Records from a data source
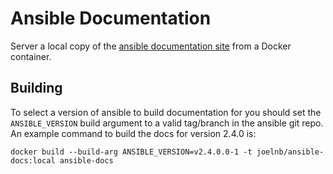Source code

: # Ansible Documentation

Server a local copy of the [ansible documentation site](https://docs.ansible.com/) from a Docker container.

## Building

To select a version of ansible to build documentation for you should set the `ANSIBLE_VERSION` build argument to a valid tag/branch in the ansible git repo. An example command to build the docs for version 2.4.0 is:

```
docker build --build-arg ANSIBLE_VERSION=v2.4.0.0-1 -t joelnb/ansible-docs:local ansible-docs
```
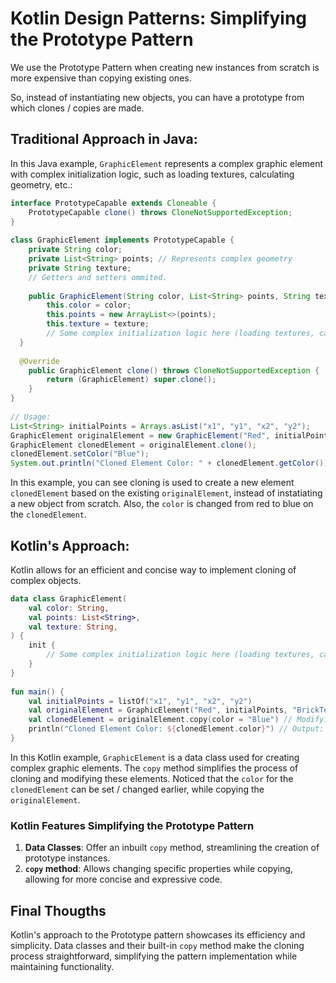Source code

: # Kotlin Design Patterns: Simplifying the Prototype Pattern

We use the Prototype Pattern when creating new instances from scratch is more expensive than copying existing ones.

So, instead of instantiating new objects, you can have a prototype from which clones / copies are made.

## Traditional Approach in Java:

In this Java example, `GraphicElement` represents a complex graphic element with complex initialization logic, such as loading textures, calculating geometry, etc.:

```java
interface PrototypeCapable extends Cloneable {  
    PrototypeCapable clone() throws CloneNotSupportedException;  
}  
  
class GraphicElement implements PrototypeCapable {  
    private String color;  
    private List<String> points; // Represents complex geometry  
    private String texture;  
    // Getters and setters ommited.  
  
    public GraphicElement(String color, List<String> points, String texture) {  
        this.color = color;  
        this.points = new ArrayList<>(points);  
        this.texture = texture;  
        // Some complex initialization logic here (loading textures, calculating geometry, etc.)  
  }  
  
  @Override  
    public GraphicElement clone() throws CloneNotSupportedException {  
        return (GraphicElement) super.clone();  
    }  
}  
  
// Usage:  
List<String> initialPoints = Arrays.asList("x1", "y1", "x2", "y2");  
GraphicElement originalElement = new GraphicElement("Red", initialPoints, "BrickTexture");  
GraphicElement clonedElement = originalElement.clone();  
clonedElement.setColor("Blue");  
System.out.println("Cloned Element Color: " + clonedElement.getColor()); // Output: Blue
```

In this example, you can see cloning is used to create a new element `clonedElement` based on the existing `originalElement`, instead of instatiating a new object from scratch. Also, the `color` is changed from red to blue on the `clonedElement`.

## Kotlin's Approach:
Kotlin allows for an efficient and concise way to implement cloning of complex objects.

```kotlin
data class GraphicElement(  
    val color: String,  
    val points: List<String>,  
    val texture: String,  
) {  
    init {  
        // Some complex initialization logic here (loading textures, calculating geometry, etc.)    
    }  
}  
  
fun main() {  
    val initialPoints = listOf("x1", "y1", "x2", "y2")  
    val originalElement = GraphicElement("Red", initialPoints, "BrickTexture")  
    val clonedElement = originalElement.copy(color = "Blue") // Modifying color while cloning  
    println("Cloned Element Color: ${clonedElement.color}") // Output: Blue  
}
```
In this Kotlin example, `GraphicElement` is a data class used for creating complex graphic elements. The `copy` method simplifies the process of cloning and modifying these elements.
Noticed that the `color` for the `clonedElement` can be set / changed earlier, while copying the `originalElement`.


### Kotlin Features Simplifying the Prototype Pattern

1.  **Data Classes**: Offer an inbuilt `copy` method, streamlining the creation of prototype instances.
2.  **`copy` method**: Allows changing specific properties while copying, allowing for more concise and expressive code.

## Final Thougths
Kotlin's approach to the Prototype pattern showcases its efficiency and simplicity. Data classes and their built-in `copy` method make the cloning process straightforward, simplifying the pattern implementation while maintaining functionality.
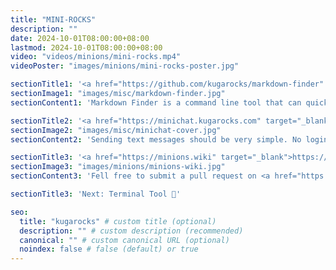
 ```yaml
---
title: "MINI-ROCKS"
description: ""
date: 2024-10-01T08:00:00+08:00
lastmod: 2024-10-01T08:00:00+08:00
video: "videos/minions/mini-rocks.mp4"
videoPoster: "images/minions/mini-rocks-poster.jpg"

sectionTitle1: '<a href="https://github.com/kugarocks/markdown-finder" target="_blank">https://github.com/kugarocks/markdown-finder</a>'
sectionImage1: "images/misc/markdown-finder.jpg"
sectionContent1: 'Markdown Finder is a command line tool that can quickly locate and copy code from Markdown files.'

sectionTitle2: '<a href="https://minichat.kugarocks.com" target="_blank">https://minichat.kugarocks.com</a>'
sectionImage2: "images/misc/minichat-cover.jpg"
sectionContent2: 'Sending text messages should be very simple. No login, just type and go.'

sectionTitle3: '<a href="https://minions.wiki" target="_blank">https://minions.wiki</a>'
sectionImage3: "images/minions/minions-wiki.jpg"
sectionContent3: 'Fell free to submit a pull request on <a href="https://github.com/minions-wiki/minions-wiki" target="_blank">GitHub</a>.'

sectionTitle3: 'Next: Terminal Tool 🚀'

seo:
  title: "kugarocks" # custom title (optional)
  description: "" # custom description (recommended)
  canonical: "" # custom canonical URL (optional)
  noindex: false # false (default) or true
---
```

- **Task directions**
Write out the records once more, exactly as they stand, with no images.

- **Task answer**
Source code

: # Ansible Documentation

Server a local copy of the [ansible documentation site](https://docs.ansible.com/) from a Docker container.

## Building

To select a version of ansible to build documentation for you should set the `ANSIBLE_VERSION` build argument to a valid tag/branch in the ansible git repo. An example command to build the docs for version 2.4.0 is:

```
docker build --build-arg ANSIBLE_VERSION=v2.4.0.0-1 -t joelnb/ansible-docs:local ansible-docs
```
Source code

: # Kotlin Design Patterns: Simplifying the Prototype Pattern

We use the Prototype Pattern when creating new instances from scratch is more expensive than copying existing ones.

So, instead of instantiating new objects, you can have a prototype from which clones / copies are made.

## Traditional Approach in Java:

In this Java example, `GraphicElement` represents a complex graphic element with complex initialization logic, such as loading textures, calculating geometry, etc.:

```java
interface PrototypeCapable extends Cloneable {  
    PrototypeCapable clone() throws CloneNotSupportedException;  
}  
  
class GraphicElement implements PrototypeCapable {  
    private String color;  
    private List<String> points; // Represents complex geometry  
    private String texture;  
    // Getters and setters ommited.  
  
    public GraphicElement(String color, List<String> points, String texture) {  
        this.color = color;  
        this.points = new ArrayList<>(points);  
        this.texture = texture;  
        // Some complex initialization logic here (loading textures, calculating geometry, etc.)  
  }  
  
  @Override  
    public GraphicElement clone() throws CloneNotSupportedException {  
        return (GraphicElement) super.clone();  
    }  
}  
  
// Usage:  
List<String> initialPoints = Arrays.asList("x1", "y1", "x2", "y2");  
GraphicElement originalElement = new GraphicElement("Red", initialPoints, "BrickTexture");  
GraphicElement clonedElement = originalElement.clone();  
clonedElement.setColor("Blue");  
System.out.println("Cloned Element Color: " + clonedElement.getColor()); // Output: Blue
```

In this example, you can see cloning is used to create a new element `clonedElement` based on the existing `originalElement`, instead of instatiating a new object from scratch. Also, the `color` is changed from red to blue on the `clonedElement`.

## Kotlin's Approach:
Kotlin allows for an efficient and concise way to implement cloning of complex objects.

```kotlin
data class GraphicElement(  
    val color: String,  
    val points: List<String>,  
    val texture: String,  
) {  
    init {  
        // Some complex initialization logic here (loading textures, calculating geometry, etc.)    
    }  
}  
  
fun main() {  
    val initialPoints = listOf("x1", "y1", "x2", "y2")  
    val originalElement = GraphicElement("Red", initialPoints, "BrickTexture")  
    val clonedElement = originalElement.copy(color = "Blue") // Modifying color while cloning  
    println("Cloned Element Color: ${clonedElement.color}") // Output: Blue  
}
```
In this Kotlin example, `GraphicElement` is a data class used for creating complex graphic elements. The `copy` method simplifies the process of cloning and modifying these elements.
Noticed that the `color` for the `clonedElement` can be set / changed earlier, while copying the `originalElement`.


### Kotlin Features Simplifying the Prototype Pattern

1.  **Data Classes**: Offer an inbuilt `copy` method, streamlining the creation of prototype instances.
2.  **`copy` method**: Allows changing specific properties while copying, allowing for more concise and expressive code.

## Final Thougths
Kotlin's approach to the Prototype pattern showcases its efficiency and simplicity. Data classes and their built-in `copy` method make the cloning process straightforward, simplifying the pattern implementation while maintaining functionality.
 ```yaml
---
title: "MINI-ROCKS"
description: ""
date: 2024-10-01T08:00:00+08:00
lastmod: 2024-10-01T08:00:00+08:00
video: "videos/minions/mini-rocks.mp4"
videoPoster: "images/minions/mini-rocks-poster.jpg"

sectionTitle1: '<a href="https://github.com/kugarocks/markdown-finder" target="_blank">https://github.com/kugarocks/markdown-finder</a>'
sectionImage1: "images/misc/markdown-finder.jpg"
sectionContent1: 'Markdown Finder is a command line tool that can quickly locate and copy code from Markdown files.'

sectionTitle2: '<a href="https://minichat.kugarocks.com" target="_blank">https://minichat.kugarocks.com</a>'
sectionImage2: "images/misc/minichat-cover.jpg"
sectionContent2: 'Sending text messages should be very simple. No login, just type and go.'

sectionTitle3: '<a href="https://minions.wiki" target="_blank">https://minions.wiki</a>'
sectionImage3: "images/minions/minions-wiki.jpg"
sectionContent3: 'Fell free to submit a pull request on <a href="https://github.com/minions-wiki/minions-wiki" target="_blank">GitHub</a>.'

sectionTitle3: 'Next: Terminal Tool 🚀'

seo:
  title: "kugarocks" # custom title (optional)
  description: "" # custom description (recommended)
  canonical: "" # custom canonical URL (optional)
  noindex: false # false (default) or true
---
```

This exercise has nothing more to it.